(Source data)
........
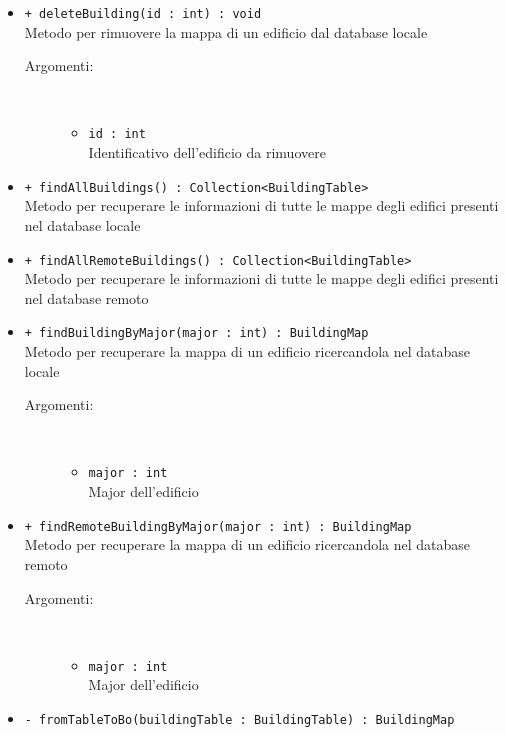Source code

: \documentclass[../DefinizioneDiProdotto.tex]{subfiles}
\begin{document}
\begin{description}
\begin{itemize}
\begin{description}
\end{description}
\item \texttt{+ deleteBuilding(id : int) : void}\\
Metodo per rimuovere la mappa di un edificio dal database locale
 \begin{description}
\item[Argomenti:] \
\begin{itemize}
\item \texttt{id : int}\\
Identificativo dell'edificio da rimuovere\end{itemize}
\end{description}
\item \texttt{+ findAllBuildings() : Collection<BuildingTable>}\\
Metodo per recuperare le informazioni di tutte le mappe degli edifici presenti nel database locale
 \item \texttt{+ findAllRemoteBuildings() : Collection<BuildingTable>}\\
Metodo per recuperare le informazioni di tutte le mappe degli edifici presenti nel database remoto
 \item \texttt{+ findBuildingByMajor(major : int) : BuildingMap}\\
Metodo per recuperare la mappa di un edificio ricercandola nel database locale
 \begin{description}
\item[Argomenti:] \
\begin{itemize}
\item \texttt{major : int}\\
Major dell'edificio\end{itemize}
\end{description}
\item \texttt{+ findRemoteBuildingByMajor(major : int) : BuildingMap}\\
Metodo per recuperare la mappa di un edificio ricercandola nel database remoto
 \begin{description}
\item[Argomenti:] \
\begin{itemize}
\item \texttt{major : int}\\
Major dell'edificio\end{itemize}
\end{description}
\item \texttt{- fromTableToBo(buildingTable : BuildingTable) : BuildingMap}\\

\end{itemize}
\end{description}
\end{document}
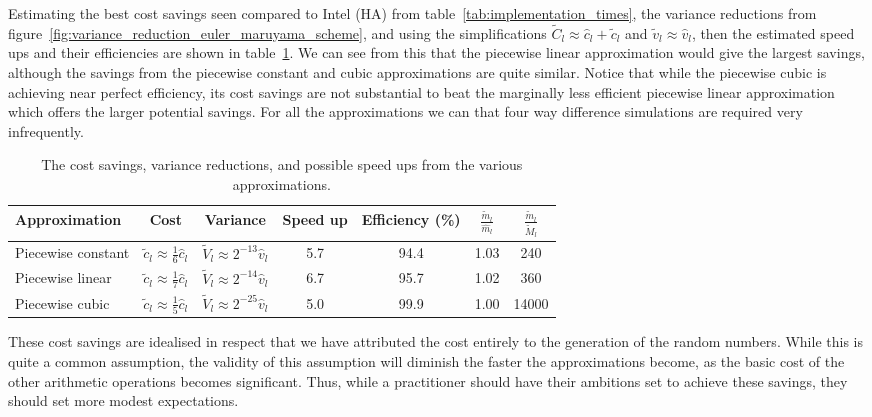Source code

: \documentclass[manuscript,review]{acmart}
\begin{document}
Estimating the best cost savings seen compared to Intel (HA) from table~\ref{tab:implementation_times}, the variance reductions from figure~\ref{fig:variance_reduction_euler_maruyama_scheme}, and using the simplifications $ \tilde{C}_l \approx \hat{c}_l + \tilde{c}_l $ and $ \tilde{v}_l \approx  \hat{v}_l $, then the estimated speed ups and their efficiencies are shown in table~\ref{tab:savings}. We can see from this that the piecewise linear approximation would give the largest savings, although the savings from the piecewise constant and cubic approximations are quite similar. Notice that while the piecewise cubic is achieving near perfect efficiency, its cost savings are not substantial to beat the marginally less efficient piecewise linear approximation which offers the larger potential savings. For all the approximations we can that four way difference simulations are required very infrequently. 

\begin{table}[htb]
\caption{The cost savings, variance reductions, and possible speed ups from the various approximations.}
\label{tab:savings}
\renewcommand{\arraystretch}{1.4}  %
\begin{tabular}{lcccccc}
Approximation  & Cost & Variance & Speed up & Efficiency (\%) & $ \tfrac{\tilde{m}_l}{\hat{m}_l} $ & $ \tfrac{\tilde{m}_l}{\tilde{M}_l} $ \\[0.3em]
\hline
Piecewise constant & $ \tilde{c}_l \approx \tfrac{1}{6}\hat{c}_l $ & $ \tilde{V}_l \approx 2^{-13}\hat{v}_l $ & 5.7 & 94.4 & 1.03 & 240 \\
Piecewise linear  & $ \tilde{c}_l \approx \tfrac{1}{7}\hat{c}_l $& $ \tilde{V}_l \approx 2^{-14}\hat{v}_l $& 6.7 & 95.7 & 1.02 & 360 \\
Piecewise cubic  & $ \tilde{c}_l \approx \tfrac{1}{5}\hat{c}_l $& $ \tilde{V}_l \approx 2^{-25}\hat{v}_l $& 5.0 & 99.9 & 1.00 & 14000\\ 
\end{tabular}
\end{table}

These cost savings are idealised in respect that we have attributed the cost entirely to the generation of the random numbers. While this is quite a common assumption, the validity of this assumption will diminish the faster the approximations become, as the basic cost of the other arithmetic operations becomes significant. Thus, while a practitioner should have their ambitions set to achieve these savings, they should set more modest expectations.
\end{document}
........
INSTRUCTIONS FOR THE TASK -> In the records above, some lines hold the word "edificio"; copy each such line.

ANSWER BOX ->
Metodo per rimuovere la mappa di un edificio dal database locale
Identificativo dell'edificio da rimuovere\end{itemize}
Metodo per recuperare la mappa di un edificio ricercandola nel database locale
Major dell'edificio\end{itemize}
Metodo per recuperare la mappa di un edificio ricercandola nel database remoto
Major dell'edificio\end{itemize}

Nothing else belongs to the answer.